(DATA TO PROCESS begins)

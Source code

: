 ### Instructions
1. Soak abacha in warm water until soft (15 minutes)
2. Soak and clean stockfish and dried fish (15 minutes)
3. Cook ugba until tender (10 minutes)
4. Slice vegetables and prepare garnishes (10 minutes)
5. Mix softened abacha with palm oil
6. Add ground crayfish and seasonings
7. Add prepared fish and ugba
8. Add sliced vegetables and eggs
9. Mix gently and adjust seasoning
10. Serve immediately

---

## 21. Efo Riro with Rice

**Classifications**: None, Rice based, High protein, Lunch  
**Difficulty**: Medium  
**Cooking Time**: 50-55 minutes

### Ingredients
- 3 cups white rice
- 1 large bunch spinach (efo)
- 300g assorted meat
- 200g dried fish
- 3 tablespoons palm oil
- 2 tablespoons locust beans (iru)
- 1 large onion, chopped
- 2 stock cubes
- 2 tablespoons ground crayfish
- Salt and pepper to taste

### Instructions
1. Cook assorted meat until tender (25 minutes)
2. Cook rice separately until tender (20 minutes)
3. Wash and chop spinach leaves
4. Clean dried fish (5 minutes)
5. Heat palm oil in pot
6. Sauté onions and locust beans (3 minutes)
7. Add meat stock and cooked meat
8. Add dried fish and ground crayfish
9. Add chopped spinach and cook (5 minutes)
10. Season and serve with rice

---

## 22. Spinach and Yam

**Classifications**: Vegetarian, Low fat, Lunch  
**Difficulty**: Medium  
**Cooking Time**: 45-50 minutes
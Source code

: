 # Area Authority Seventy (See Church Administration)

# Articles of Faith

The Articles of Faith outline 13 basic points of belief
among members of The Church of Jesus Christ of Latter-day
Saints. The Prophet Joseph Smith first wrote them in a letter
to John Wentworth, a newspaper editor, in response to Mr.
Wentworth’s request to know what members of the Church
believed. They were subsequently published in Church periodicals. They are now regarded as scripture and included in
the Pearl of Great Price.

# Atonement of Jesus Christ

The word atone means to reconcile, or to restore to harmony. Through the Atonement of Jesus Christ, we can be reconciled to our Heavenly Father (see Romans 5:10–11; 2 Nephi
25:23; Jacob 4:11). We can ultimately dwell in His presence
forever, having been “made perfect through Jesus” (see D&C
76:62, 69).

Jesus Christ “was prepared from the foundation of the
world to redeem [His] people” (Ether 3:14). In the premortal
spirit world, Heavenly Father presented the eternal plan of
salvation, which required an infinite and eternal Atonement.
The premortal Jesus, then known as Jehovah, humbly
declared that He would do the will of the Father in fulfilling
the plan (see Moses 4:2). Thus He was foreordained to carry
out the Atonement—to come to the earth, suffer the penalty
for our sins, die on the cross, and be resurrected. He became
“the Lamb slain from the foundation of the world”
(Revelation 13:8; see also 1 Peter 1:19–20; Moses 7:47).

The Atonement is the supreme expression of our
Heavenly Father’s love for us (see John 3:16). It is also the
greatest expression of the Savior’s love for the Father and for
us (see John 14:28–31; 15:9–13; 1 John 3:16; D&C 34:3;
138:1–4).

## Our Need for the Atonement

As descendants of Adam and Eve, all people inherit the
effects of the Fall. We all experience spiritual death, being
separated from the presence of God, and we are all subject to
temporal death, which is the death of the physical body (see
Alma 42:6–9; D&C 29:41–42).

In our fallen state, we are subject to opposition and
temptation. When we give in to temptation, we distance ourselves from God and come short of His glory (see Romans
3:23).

(DATA TO PROCESS ends)

TASK: After reading the lines above, reproduce them all exactly.

ANSWER:
Source code

: ### Instructions
1. Soak abacha in warm water until soft (15 minutes)
2. Soak and clean stockfish and dried fish (15 minutes)
3. Cook ugba until tender (10 minutes)
4. Slice vegetables and prepare garnishes (10 minutes)
5. Mix softened abacha with palm oil
6. Add ground crayfish and seasonings
7. Add prepared fish and ugba
8. Add sliced vegetables and eggs
9. Mix gently and adjust seasoning
10. Serve immediately

---

## 21. Efo Riro with Rice

**Classifications**: None, Rice based, High protein, Lunch  
**Difficulty**: Medium  
**Cooking Time**: 50-55 minutes

### Ingredients
- 3 cups white rice
- 1 large bunch spinach (efo)
- 300g assorted meat
- 200g dried fish
- 3 tablespoons palm oil
- 2 tablespoons locust beans (iru)
- 1 large onion, chopped
- 2 stock cubes
- 2 tablespoons ground crayfish
- Salt and pepper to taste

### Instructions
1. Cook assorted meat until tender (25 minutes)
2. Cook rice separately until tender (20 minutes)
3. Wash and chop spinach leaves
4. Clean dried fish (5 minutes)
5. Heat palm oil in pot
6. Sauté onions and locust beans (3 minutes)
7. Add meat stock and cooked meat
8. Add dried fish and ground crayfish
9. Add chopped spinach and cook (5 minutes)
10. Season and serve with rice

---

## 22. Spinach and Yam

**Classifications**: Vegetarian, Low fat, Lunch  
**Difficulty**: Medium  
**Cooking Time**: 45-50 minutes
Source code

: # Area Authority Seventy (See Church Administration)

# Articles of Faith

The Articles of Faith outline 13 basic points of belief
among members of The Church of Jesus Christ of Latter-day
Saints. The Prophet Joseph Smith first wrote them in a letter
to John Wentworth, a newspaper editor, in response to Mr.
Wentworth’s request to know what members of the Church
believed. They were subsequently published in Church periodicals. They are now regarded as scripture and included in
the Pearl of Great Price.

# Atonement of Jesus Christ

The word atone means to reconcile, or to restore to harmony. Through the Atonement of Jesus Christ, we can be reconciled to our Heavenly Father (see Romans 5:10–11; 2 Nephi
25:23; Jacob 4:11). We can ultimately dwell in His presence
forever, having been “made perfect through Jesus” (see D&C
76:62, 69).

Jesus Christ “was prepared from the foundation of the
world to redeem [His] people” (Ether 3:14). In the premortal
spirit world, Heavenly Father presented the eternal plan of
salvation, which required an infinite and eternal Atonement.
The premortal Jesus, then known as Jehovah, humbly
declared that He would do the will of the Father in fulfilling
the plan (see Moses 4:2). Thus He was foreordained to carry
out the Atonement—to come to the earth, suffer the penalty
for our sins, die on the cross, and be resurrected. He became
“the Lamb slain from the foundation of the world”
(Revelation 13:8; see also 1 Peter 1:19–20; Moses 7:47).

The Atonement is the supreme expression of our
Heavenly Father’s love for us (see John 3:16). It is also the
greatest expression of the Savior’s love for the Father and for
us (see John 14:28–31; 15:9–13; 1 John 3:16; D&C 34:3;
138:1–4).

## Our Need for the Atonement

As descendants of Adam and Eve, all people inherit the
effects of the Fall. We all experience spiritual death, being
separated from the presence of God, and we are all subject to
temporal death, which is the death of the physical body (see
Alma 42:6–9; D&C 29:41–42).

In our fallen state, we are subject to opposition and
temptation. When we give in to temptation, we distance ourselves from God and come short of His glory (see Romans
3:23).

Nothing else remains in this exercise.